*PROBLEM:* Give back exactly the lines spanning from the one containing "- [ ] Other languages" to the final line of the records below, and no others.

*RECORDS TO PROCESS:*
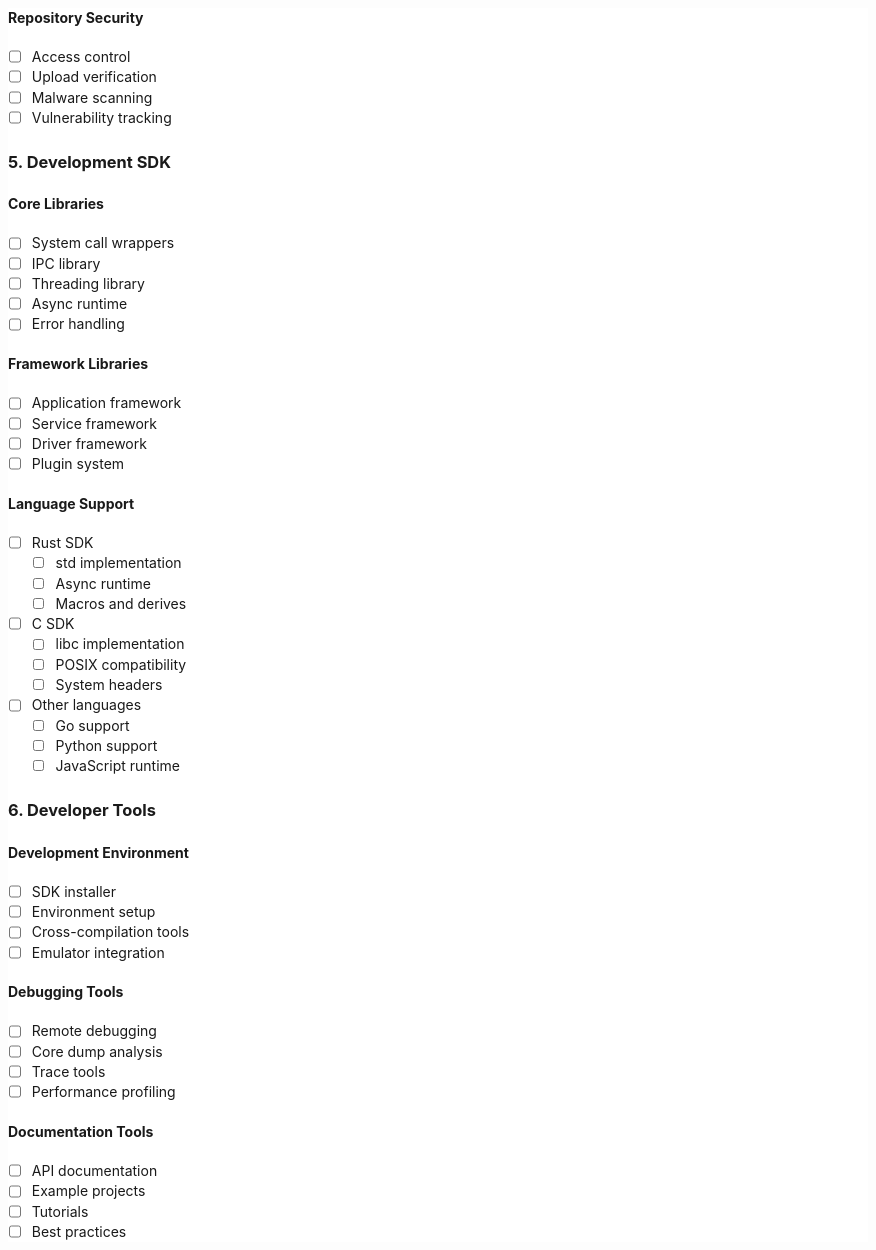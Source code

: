 #### Repository Security
- [ ] Access control
- [ ] Upload verification
- [ ] Malware scanning
- [ ] Vulnerability tracking

### 5. Development SDK

#### Core Libraries
- [ ] System call wrappers
- [ ] IPC library
- [ ] Threading library
- [ ] Async runtime
- [ ] Error handling

#### Framework Libraries
- [ ] Application framework
- [ ] Service framework
- [ ] Driver framework
- [ ] Plugin system

#### Language Support
- [ ] Rust SDK
  - [ ] std implementation
  - [ ] Async runtime
  - [ ] Macros and derives
- [ ] C SDK
  - [ ] libc implementation
  - [ ] POSIX compatibility
  - [ ] System headers
- [ ] Other languages
  - [ ] Go support
  - [ ] Python support
  - [ ] JavaScript runtime

### 6. Developer Tools

#### Development Environment
- [ ] SDK installer
- [ ] Environment setup
- [ ] Cross-compilation tools
- [ ] Emulator integration

#### Debugging Tools
- [ ] Remote debugging
- [ ] Core dump analysis
- [ ] Trace tools
- [ ] Performance profiling

#### Documentation Tools
- [ ] API documentation
- [ ] Example projects
- [ ] Tutorials
- [ ] Best practices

*TASK ANSWER:*
- [ ] Other languages
  - [ ] Go support
  - [ ] Python support
  - [ ] JavaScript runtime

### 6. Developer Tools

#### Development Environment
- [ ] SDK installer
- [ ] Environment setup
- [ ] Cross-compilation tools
- [ ] Emulator integration

#### Debugging Tools
- [ ] Remote debugging
- [ ] Core dump analysis
- [ ] Trace tools
- [ ] Performance profiling

#### Documentation Tools
- [ ] API documentation
- [ ] Example projects
- [ ] Tutorials
- [ ] Best practices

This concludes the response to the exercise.